[Source texts of formatted documents]
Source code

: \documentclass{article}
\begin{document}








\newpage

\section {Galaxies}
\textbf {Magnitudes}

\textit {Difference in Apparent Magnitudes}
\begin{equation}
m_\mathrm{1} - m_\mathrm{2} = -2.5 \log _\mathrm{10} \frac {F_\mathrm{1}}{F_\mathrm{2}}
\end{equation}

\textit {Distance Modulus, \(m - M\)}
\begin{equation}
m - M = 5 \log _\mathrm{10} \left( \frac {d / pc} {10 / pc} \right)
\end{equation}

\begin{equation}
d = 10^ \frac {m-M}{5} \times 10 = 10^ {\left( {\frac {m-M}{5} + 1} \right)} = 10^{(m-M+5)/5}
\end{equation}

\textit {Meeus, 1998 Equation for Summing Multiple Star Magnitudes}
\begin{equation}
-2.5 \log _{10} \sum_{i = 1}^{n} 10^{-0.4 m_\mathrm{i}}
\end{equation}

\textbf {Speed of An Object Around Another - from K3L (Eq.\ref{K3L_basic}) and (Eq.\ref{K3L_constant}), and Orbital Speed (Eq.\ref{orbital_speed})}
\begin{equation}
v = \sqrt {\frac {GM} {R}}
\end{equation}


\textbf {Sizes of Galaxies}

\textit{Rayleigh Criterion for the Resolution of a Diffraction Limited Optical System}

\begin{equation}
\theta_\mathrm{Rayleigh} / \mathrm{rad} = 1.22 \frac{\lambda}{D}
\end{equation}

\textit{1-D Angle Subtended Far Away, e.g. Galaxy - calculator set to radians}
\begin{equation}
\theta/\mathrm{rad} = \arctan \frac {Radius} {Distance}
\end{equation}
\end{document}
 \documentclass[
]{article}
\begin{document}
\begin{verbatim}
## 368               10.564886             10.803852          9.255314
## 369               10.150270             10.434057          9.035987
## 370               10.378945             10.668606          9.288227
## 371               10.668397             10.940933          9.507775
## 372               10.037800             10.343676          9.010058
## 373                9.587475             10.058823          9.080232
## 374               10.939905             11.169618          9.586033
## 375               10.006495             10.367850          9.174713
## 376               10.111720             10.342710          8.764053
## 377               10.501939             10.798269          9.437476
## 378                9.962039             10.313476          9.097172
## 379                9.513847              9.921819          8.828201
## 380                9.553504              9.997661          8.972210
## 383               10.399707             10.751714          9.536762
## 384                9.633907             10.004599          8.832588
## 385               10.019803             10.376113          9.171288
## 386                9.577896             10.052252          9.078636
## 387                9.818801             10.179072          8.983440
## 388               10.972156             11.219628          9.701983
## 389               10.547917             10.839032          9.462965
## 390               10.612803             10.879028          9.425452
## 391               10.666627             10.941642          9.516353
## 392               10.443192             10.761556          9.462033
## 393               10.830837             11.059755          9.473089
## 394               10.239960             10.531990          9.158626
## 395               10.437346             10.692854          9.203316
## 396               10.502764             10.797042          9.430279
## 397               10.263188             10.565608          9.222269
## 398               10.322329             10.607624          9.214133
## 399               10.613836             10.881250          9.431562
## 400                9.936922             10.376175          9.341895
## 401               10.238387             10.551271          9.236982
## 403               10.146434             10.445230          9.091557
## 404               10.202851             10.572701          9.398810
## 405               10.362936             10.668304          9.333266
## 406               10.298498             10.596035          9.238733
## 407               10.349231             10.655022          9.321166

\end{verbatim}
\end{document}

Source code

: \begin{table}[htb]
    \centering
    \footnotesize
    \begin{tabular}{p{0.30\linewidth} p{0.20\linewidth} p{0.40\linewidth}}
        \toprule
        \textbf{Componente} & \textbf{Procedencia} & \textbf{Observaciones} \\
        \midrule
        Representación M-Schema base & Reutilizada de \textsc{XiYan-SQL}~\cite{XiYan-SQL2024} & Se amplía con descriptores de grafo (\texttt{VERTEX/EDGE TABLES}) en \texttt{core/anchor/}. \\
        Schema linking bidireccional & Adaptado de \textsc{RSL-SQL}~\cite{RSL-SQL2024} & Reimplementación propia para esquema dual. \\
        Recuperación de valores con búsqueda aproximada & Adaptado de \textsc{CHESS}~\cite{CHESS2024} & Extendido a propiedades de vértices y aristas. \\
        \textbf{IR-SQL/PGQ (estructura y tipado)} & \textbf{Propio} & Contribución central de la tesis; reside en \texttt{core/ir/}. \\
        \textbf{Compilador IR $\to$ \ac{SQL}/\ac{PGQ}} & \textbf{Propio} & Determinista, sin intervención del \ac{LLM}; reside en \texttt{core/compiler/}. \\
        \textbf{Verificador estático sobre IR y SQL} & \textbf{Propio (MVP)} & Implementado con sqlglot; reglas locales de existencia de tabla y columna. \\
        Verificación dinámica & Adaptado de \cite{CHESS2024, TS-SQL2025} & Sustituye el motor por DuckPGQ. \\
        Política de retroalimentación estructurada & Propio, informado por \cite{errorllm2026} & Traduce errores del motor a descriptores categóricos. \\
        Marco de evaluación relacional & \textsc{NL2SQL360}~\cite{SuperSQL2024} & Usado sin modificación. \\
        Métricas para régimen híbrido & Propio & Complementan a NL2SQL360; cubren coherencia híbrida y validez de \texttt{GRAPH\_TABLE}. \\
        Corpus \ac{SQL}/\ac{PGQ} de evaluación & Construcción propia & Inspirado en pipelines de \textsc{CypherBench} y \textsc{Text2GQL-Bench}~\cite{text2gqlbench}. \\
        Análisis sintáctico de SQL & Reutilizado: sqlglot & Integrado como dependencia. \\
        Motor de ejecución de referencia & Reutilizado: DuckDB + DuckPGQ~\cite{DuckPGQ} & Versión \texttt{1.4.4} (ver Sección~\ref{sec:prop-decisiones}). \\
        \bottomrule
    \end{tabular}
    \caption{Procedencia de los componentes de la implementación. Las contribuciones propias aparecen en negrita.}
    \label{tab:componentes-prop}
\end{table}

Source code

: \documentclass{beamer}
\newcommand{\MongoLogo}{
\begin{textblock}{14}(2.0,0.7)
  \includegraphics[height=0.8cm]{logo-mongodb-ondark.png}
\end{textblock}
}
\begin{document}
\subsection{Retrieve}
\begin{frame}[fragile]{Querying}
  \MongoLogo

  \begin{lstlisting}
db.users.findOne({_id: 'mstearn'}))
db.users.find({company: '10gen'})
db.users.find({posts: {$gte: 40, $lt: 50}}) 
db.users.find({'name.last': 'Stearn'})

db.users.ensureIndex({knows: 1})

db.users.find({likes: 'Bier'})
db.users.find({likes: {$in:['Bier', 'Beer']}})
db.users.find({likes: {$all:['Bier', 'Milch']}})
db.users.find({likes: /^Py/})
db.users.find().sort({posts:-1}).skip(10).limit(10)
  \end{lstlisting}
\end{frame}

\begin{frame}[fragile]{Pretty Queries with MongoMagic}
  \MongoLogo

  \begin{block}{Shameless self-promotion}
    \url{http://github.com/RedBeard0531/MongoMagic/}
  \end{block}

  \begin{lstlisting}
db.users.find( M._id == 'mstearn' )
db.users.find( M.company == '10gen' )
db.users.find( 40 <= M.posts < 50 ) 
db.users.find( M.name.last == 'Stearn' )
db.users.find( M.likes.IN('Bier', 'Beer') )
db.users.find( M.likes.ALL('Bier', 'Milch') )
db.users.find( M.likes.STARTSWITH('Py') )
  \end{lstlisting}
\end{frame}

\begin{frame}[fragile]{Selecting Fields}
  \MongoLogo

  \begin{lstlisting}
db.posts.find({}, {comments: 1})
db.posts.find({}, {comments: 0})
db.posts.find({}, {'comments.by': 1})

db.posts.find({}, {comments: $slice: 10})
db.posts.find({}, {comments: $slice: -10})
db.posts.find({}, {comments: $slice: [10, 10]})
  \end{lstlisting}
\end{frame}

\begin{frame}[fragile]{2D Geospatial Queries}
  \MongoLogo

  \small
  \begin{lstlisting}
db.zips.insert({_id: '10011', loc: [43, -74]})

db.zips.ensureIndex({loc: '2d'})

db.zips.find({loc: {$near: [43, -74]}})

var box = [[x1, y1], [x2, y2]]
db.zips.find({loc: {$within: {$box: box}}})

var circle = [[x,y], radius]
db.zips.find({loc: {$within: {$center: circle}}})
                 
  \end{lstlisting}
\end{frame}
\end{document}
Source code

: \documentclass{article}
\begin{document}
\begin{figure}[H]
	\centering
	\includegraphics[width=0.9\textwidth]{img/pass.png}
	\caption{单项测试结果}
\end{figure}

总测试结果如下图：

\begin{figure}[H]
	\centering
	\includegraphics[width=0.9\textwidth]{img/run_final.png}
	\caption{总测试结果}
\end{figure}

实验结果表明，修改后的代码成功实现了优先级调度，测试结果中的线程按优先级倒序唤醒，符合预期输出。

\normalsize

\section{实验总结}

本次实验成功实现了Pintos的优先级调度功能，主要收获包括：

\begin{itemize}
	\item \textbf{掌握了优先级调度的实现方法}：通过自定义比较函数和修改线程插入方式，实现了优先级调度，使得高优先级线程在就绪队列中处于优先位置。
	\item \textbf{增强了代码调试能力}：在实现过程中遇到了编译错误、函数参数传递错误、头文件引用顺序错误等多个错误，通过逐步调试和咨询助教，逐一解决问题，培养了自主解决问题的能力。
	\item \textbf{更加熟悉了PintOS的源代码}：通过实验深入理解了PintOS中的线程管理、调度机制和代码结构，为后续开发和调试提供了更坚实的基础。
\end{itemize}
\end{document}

THE TASK ▸ Which of the lines above hold the string "zips"? Copy each one.

RESPONSE AREA ▸
db.zips.insert({_id: '10011', loc: [43, -74]})
db.zips.ensureIndex({loc: '2d'})
db.zips.find({loc: {$near: [43, -74]}})
db.zips.find({loc: {$within: {$box: box}}})
db.zips.find({loc: {$within: {$center: circle}}})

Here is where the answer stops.